Mech Behahvior Final

What are stress concentration factors

Factors applied to the total stress that increase the value locally due to geometric features

What factors influence the stress concentration at a crack and how do these factors affect the value

a:the major axis

b: minor axis

rho: radius of curvature at crack tip

kt is greatest when a/b is very large and rho is small

According to Griffith when does a crack increase in size

When the released elastic energy at the singularity exceeds the material’s resistance to cracking which is the energy of creating two new surfaces or 2*gamma

What factors affect fracture stress in the Griffith model and do they increase or decrease fracture stress

increase: E, surface energy

Decrease: crack size

What is the main limitation of the Griffith model and how does the Irwin model improve on it

Griffith did not consider the plastic deformation at the crack tip which plays a considerable role in fracture stress especially in ductile materials. This approach underestimates fracture stress.

What are the biggest issues with these models (Irwin and Griffith)
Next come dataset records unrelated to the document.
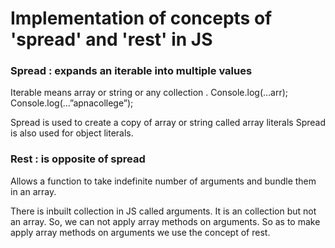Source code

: # Implementation of concepts of 'spread' and 'rest' in JS

<h3>Spread : expands an iterable into multiple values</h3>
<p>
Iterable means array or string or any collection .
Console.log(…arr);
Console.log(…”apnacollege”);
</p>
<p>
Spread is used to create a copy of array or string called array literals
Spread is also used for object literals.
</p>
<h3>Rest : is opposite of spread</h3>
<p>
Allows a function to take indefinite number of arguments and bundle them in an array.

There is inbuilt collection in JS called arguments. It is an collection but not an array. So, we can not apply array methods on arguments. So as to make apply array methods on arguments we use the concept of rest.
</p>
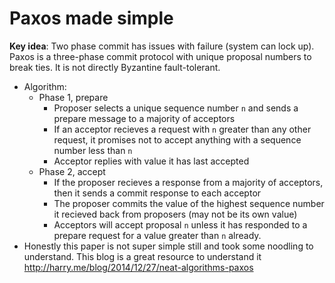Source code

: # Paxos made simple

**Key idea**: Two phase commit has issues with failure (system can lock up). Paxos is a three-phase commit protocol with unique proposal numbers to break ties. It is not directly Byzantine fault-tolerant.

* Algorithm:
  * Phase 1, prepare
    * Proposer selects a unique sequence number `n` and sends a prepare message to a majority of acceptors
    * If an acceptor recieves a request with `n` greater than any other request, it promises not to accept anything with a sequence number less than `n`
    * Acceptor replies with value it has last accepted
  * Phase 2, accept
    * If the proposer recieves a response from a majority of acceptors, then it sends a commit response to each acceptor
    * The proposer commits the value of the highest sequence number it recieved back from proposers (may not be its own value)
    * Acceptors will accept proposal `n` unless it has responded to a prepare request for a value greater than `n` already.
* Honestly this paper is not super simple still and took some noodling to understand. This blog is a great resource to understand it http://harry.me/blog/2014/12/27/neat-algorithms-paxos
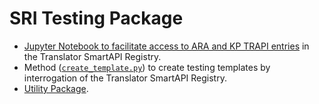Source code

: # SRI Testing Package

- [Jupyter Notebook to facilitate access to ARA and KP TRAPI entries](SmartAPI.ipynb) in the Translator SmartAPI Registry.
- Method ([`create_template.py`](create_templates.py)) to create testing templates by interrogation of the Translator SmartAPI Registry.
- [Utility Package](util).
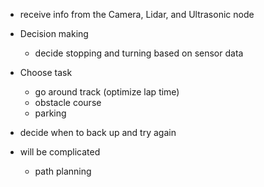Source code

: - receive info from the Camera, Lidar, and Ultrasonic node

- Decision making
  - decide stopping and turning based on sensor data
  
- Choose task
  - go around track (optimize lap time)
  - obstacle course
  - parking
  
- decide when to back up and try again

- will be complicated
  - path planning
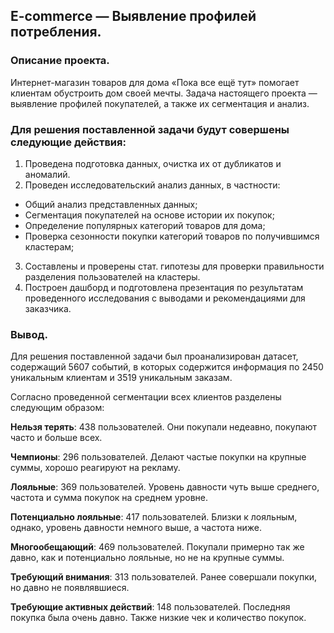 ## E-commerce — Выявление профилей потребления.

### Описание проекта.

Интернет-магазин товаров для дома «Пока все ещё тут» помогает клиентам обустроить дом своей мечты. Задача настоящего проекта — выявление профилей покупателей, а также их сегментация и анализ.

### Для решения поставленной задачи будут совершены следующие действия:

1. Проведена подготовка данных, очистка их от дубликатов и аномалий.
2. Проведен исследовательский анализ данных, в частности:
  * Общий анализ представленных данных;
  * Сегментация покупателей на основе истории их покупок;
  * Определение популярных категорий товаров для дома;
  * Проверка сезонности покупки категорий товаров по получившимся кластерам;
3. Составлены и проверены стат. гипотезы для проверки правильности разделения пользователей на кластеры.
4. Построен дашборд и подготовлена презентация по результатам проведенного исследования с выводами и рекомендациями для заказчика.

### Вывод.

Для решения поставленной задачи был проанализирован датасет, содержащий 5607 событий, в которых содержится информация по 2450 уникальным клиентам и 3519 уникальным заказам.

Согласно проведенной сегментации всех клиентов разделены следующим образом:

**Нельзя терять**: 438 пользователей. Они покупали недеавно, покупают часто и больше всех.

**Чемпионы**: 296 пользователей. Делают частые покупки на крупные суммы, хорошо реагируют на рекламу.

**Лояльные**: 369 пользователей. Уровень давности чуть выше среднего, частота и сумма покупок на среднем уровне.

**Потенциально лояльные**: 417 пользователей. Близки к лояльным, однако, уровень давности немного выше, а частота ниже.

**Многообещающий**: 469 пользователей. Покупали примерно так же давно, как и потенциально лояльные, но не на крупные суммы.

**Требующий внимания**: 313 пользователей. Ранее совершали покупки, но давно не появлявшиеся.

**Требующие активных действий**: 148 пользователей. Последняя покупка была очень давно. Также низкие чек и количество покупок.
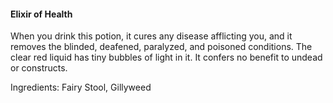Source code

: #### Elixir of Health
When you drink this potion, it cures any disease afflicting you, and it removes the blinded, deafened, paralyzed, and poisoned conditions. The clear red liquid has tiny bubbles of light in it. It confers no benefit to undead or constructs.

Ingredients: Fairy Stool, Gillyweed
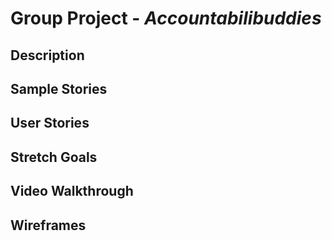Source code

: # Group Project - *Accountabilibuddies*

## Description

## Sample Stories

## User Stories

## Stretch Goals

## Video Walkthrough

## Wireframes
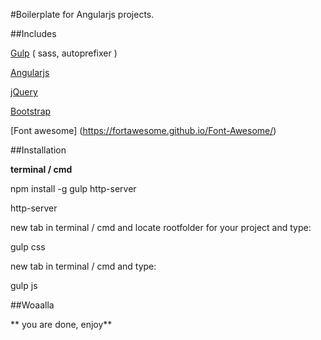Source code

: #Boilerplate for Angularjs projects.


##Includes

[Gulp](http://gulpjs.com/) ( sass, autoprefixer )

[Angularjs](https://angularjs.org/)

[jQuery](http://jquery.com/)

[Bootstrap](http://getbootstrap.com/)

[Font awesome] (https://fortawesome.github.io/Font-Awesome/)

##Installation

**terminal / cmd**

npm install -g gulp http-server

http-server

new tab in terminal / cmd and locate rootfolder for your project and type: 

gulp css

new tab in terminal / cmd and type: 

gulp js


##Woaalla

** you are done, enjoy**
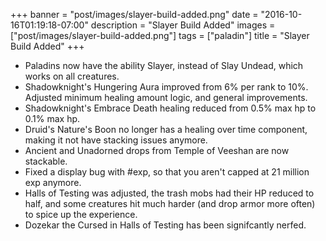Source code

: +++
banner = "post/images/slayer-build-added.png"
date = "2016-10-16T01:19:18-07:00"
description = "Slayer Build Added"
images = ["post/images/slayer-build-added.png"]
tags = ["paladin"]
title = "Slayer Build Added"
+++
* Paladins now have the ability Slayer, instead of Slay Undead, which works on all creatures.
* Shadowknight's Hungering Aura improved from 6% per rank to 10%. Adjusted minimum healing amount logic, and general improvements.
* Shadowknight's Embrace Death healing reduced from 0.5% max hp to 0.1% max hp.
* Druid's Nature's Boon no longer has a healing over time component, making it not have stacking issues anymore.
* Ancient and Unadorned drops from Temple of Veeshan are now stackable.
* Fixed a display bug with #exp, so that you aren't capped at 21 million exp anymore.
* Halls of Testing was adjusted, the trash mobs had their HP reduced to half, and some creatures hit much harder (and drop armor more often) to spice up the experience.
* Dozekar the Cursed in Halls of Testing has been signifcantly nerfed.
<!--more-->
The plate is assumed to be infinitely large, surface energy and work of plasticity at crack tip are hard to measure

What is the stress intensity factor K and the critical stress intensity factor KIC

It defines the concentration of stress at a crack tip and the onset of rapid crack propagation and fracture

Why is type I fracture used as the default

Type one is opening which is common in tensile loading and is the most applicable to engineering applications as it will often occur before the other failure modes occur. Type 2 is sliding which is caused by shear stress in the same plane as the crack. Type III is occurs during torsion, crack surfaces move out of plane relative to each other

What are the assumptions used in defining K stress intensity factor

The cracked body is loaded in the linear elastic region and stress far from the crack tip is below the yield stress

All plastic deformation occurs at the crack tip which is a relatively small area in comparison to the rest of the body

Material is isotropic and strain is time independent

2D planar problem

What are the critical findings about the stress distribution around a crack tip

1. The stress distribution around any crack in a structure is of similar form and

   depends on r and Θ

2. The difference between one cracked component and another lies in the

   magnitude of the stress field parameter K

What factors affect K and do the increase or decrease its value

Increases: Applied stress, crack length, sharpness of the crack f(a/W)

Which of the following is not an assumption used for the development of the stress

intensity factor?

a. Small-scale yielding

b. Material is isotropic

c. Deformation is time-independent

d. Deformation far from the crack is nonlinear elastic.

d. Deformation far from the crack is nonlinear elastic.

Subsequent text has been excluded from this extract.